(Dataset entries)
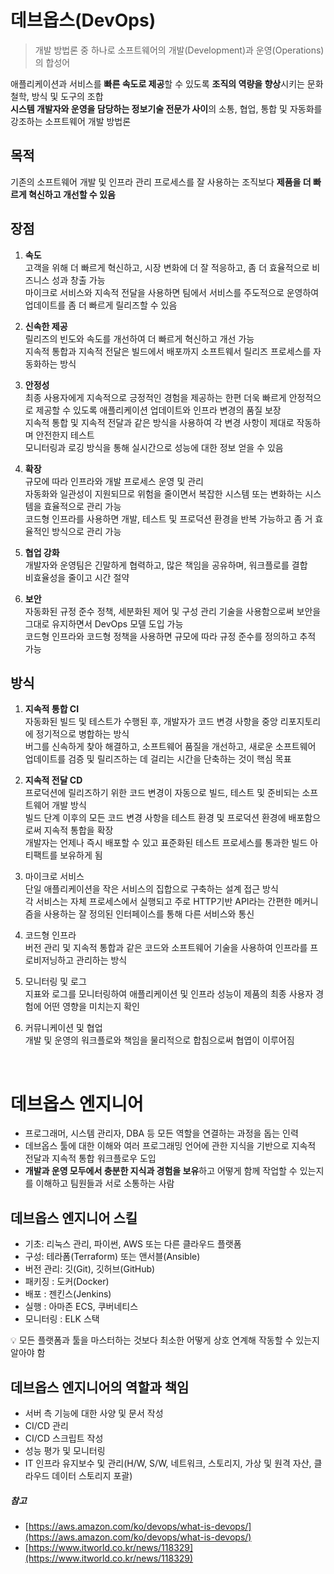 # 데브옵스(DevOps)
> 개발 방법론 중 하나로 소프트웨어의 개발(Development)과 운영(Operations)의 합성어

애플리케이션과 서비스를 **빠른 속도로 제공**할 수 있도록 **조직의 역량을 향상**시키는 문화 철학, 방식 및 도구의 조합   
**시스템 개발자와 운영을 담당하는 정보기술 전문가 사이**의 소통, 협업, 통합 및 자동화를 강조하는 소프트웨어 개발 방법론

## 목적
기존의 소프트웨어 개발 및 인프라 관리 프로세스를 잘 사용하는 조직보다 **제품을 더 빠르게 혁신하고 개선할 수 있음**

## 장점
1. **속도**   
    고객을 위해 더 빠르게 혁신하고, 시장 변화에 더 잘 적응하고, 좀 더 효율적으로 비즈니스 성과 창출 가능   
    마이크로 서비스와 지속적 전달을 사용하면 팀에서 서비스를 주도적으로 운영하여 업데이트를 좀 더 빠르게 릴리즈할 수 있음   
    
2. **신속한 제공**   
    릴리즈의 빈도와 속도를 개선하여 더 빠르게 혁신하고 개선 가능   
    지속적 통합과 지속적 전달은 빌드에서 배포까지 소프트웨서 릴리즈 프로세스를 자동화하는 방식   
    
3. **안정성**   
    최종 사용자에게 지속적으로 긍정적인 경험을 제공하는 한편 더욱 빠르게 안정적으로 제공할 수 있도록 애플리케이션 업데이트와 인프라 변경의 품질 보장   
    지속적 통합 및 지속적 전달과 같은 방식을 사용하여 각 변경 사항이 제대로 작동하며 안전한지 테스트   
    모니터링과 로깅 방식을 통해 실시간으로 성능에 대한 정보 얻을 수 있음   
    
4. **확장**   
    규모에 따라 인프라와 개발 프로세스 운영 및 관리   
    자동화와 일관성이 지원되므로 위험을 줄이면서 복잡한 시스템 또는 변화하는 시스템을 효율적으로 관리 가능   
    코드형 인프라를 사용하면 개발, 테스트 및 프로덕션 환경을 반복 가능하고 좀 거 효율적인 방식으로 관리 가능   
    
5. **협업 강화**   
    개발자와 운영팀은 긴말하게 협력하고, 많은 책임을 공유하며, 워크플로를 결합   
    비효율성을 줄이고 시간 절약
    
6. **보안**   
    자동화된 규정 준수 정책, 세분화된 제어 및 구성 관리 기술을 사용함으로써 보안을 그대로 유지하면서 DevOps 모델 도입 가능   
    코드형 인프라와 코드형 정책을 사용하면 규모에 따라 규정 준수를 정의하고 추적 가능
    
## 방식
1. **지속적 통합 CI**   
    자동화된 빌드 및 테스트가 수행된 후, 개발자가 코드 변경 사항을 중앙 리포지토리에 정기적으로 병합하는 방식   
    버그를 신속하게 찾아 해결하고, 소프트웨어 품질을 개선하고, 새로운 소프트웨어 업데이트를 검증 및 릴리즈하는 데 걸리는 시간을 단축하는 것이 핵심 목표
    
2. **지속적 전달 CD**   
    프로덕션에 릴리즈하기 위한 코드 변경이 자동으로 빌드, 테스트 및 준비되는 소프트웨어 개발 방식   
    빌드 단계 이후의 모든 코드 변경 사항을 테스트 환경 및 프로덕션 환경에 배포함으로써 지속적 통합을 확장   
    개발자는 언제나 즉시 배포할 수 있고 표준화된 테스트 프로세스를 통과한 빌드 아티팩트를 보유하게 됨
    
3. 마이크로 서비스   
    단일 애플리케이션을 작은 서비스의 집합으로 구축하는 설계 접근 방식   
    각 서비스는 자체 프로세스에서 실행되고 주로 HTTP기반 API라는 간편한 메커니즘을 사용하는 잘 정의된 인터페이스를 통해 다른 서비스와 통신
    
4. 코드형 인프라   
    버전 관리 및 지속적 통합과 같은 코드와 소프트웨어 기술을 사용하여 인프라를 프로비저닝하고 관리하는 방식
    
5. 모니터링 및 로그   
    지표와 로그를 모니터링하여 애플리케이션 및 인프라 성능이 제품의 최종 사용자 경험에 어떤 영향을 미치는지 확인
    
6. 커뮤니케이션 및 협업   
    개발 및 운영의 워크플로와 책임을 물리적으로 합침으로써 협엽이 이루어짐
<br/>

# 데브옵스 엔지니어
- 프로그래머, 시스템 관리자, DBA 등 모든 역할을 연결하는 과정을 돕는 인력
- 데브옵스 툴에 대한 이해와 여러 프로그래밍 언어에 관한 지식을 기반으로 지속적 전달과 지속적 통합 워크플로우 도입
- **개발과 운영 모두에서 충분한 지식과 경험을 보유**하고 어떻게 함께 작업할 수 있는지를 이해하고 팀원들과 서로 소통하는 사람

## 데브옵스 엔지니어 스킬
- 기초: 리눅스 관리, 파이썬, AWS 또는 다른 클라우드 플랫폼
- 구성: 테라폼(Terraform) 또는 앤서블(Ansible)
- 버전 관리: 깃(Git), 깃허브(GitHub)
- 패키징 : 도커(Docker)
- 배포 : 젠킨스(Jenkins)
- 실행 : 아마존 ECS, 쿠버네티스
- 모니터링 : ELK 스택

💡 모든 플랫폼과 툴을 마스터하는 것보다 최소한 어떻게 상호 연계해 작동할 수 있는지 알아야 함

## 데브옵스 엔지니어의 역할과 책임
- 서버 측 기능에 대한 사양 및 문서 작성
- CI/CD 관리
- CI/CD 스크립트 작성
- 성능 평가 및 모니터링
- IT 인프라 유지보수 및 관리(H/W, S/W, 네트워크, 스토리지, 가상 및 원격 자산, 클라우드 데이터 스토리지 포괄)

##### 참고
- [https://aws.amazon.com/ko/devops/what-is-devops/](https://aws.amazon.com/ko/devops/what-is-devops/)   
- [https://www.itworld.co.kr/news/118329](https://www.itworld.co.kr/news/118329)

[Work to be completed]
What is needed is an exact copy of each line from the top of the data above through the line containing "릴리즈의 빈도와 속도를 개선하여 더 빠르게 혁신하고 개선 가능", with no pictures.

[Exercise answer]
 # 데브옵스(DevOps)
> 개발 방법론 중 하나로 소프트웨어의 개발(Development)과 운영(Operations)의 합성어

애플리케이션과 서비스를 **빠른 속도로 제공**할 수 있도록 **조직의 역량을 향상**시키는 문화 철학, 방식 및 도구의 조합   
**시스템 개발자와 운영을 담당하는 정보기술 전문가 사이**의 소통, 협업, 통합 및 자동화를 강조하는 소프트웨어 개발 방법론

## 목적
기존의 소프트웨어 개발 및 인프라 관리 프로세스를 잘 사용하는 조직보다 **제품을 더 빠르게 혁신하고 개선할 수 있음**

## 장점
1. **속도**   
    고객을 위해 더 빠르게 혁신하고, 시장 변화에 더 잘 적응하고, 좀 더 효율적으로 비즈니스 성과 창출 가능   
    마이크로 서비스와 지속적 전달을 사용하면 팀에서 서비스를 주도적으로 운영하여 업데이트를 좀 더 빠르게 릴리즈할 수 있음   
    
2. **신속한 제공**   
    릴리즈의 빈도와 속도를 개선하여 더 빠르게 혁신하고 개선 가능   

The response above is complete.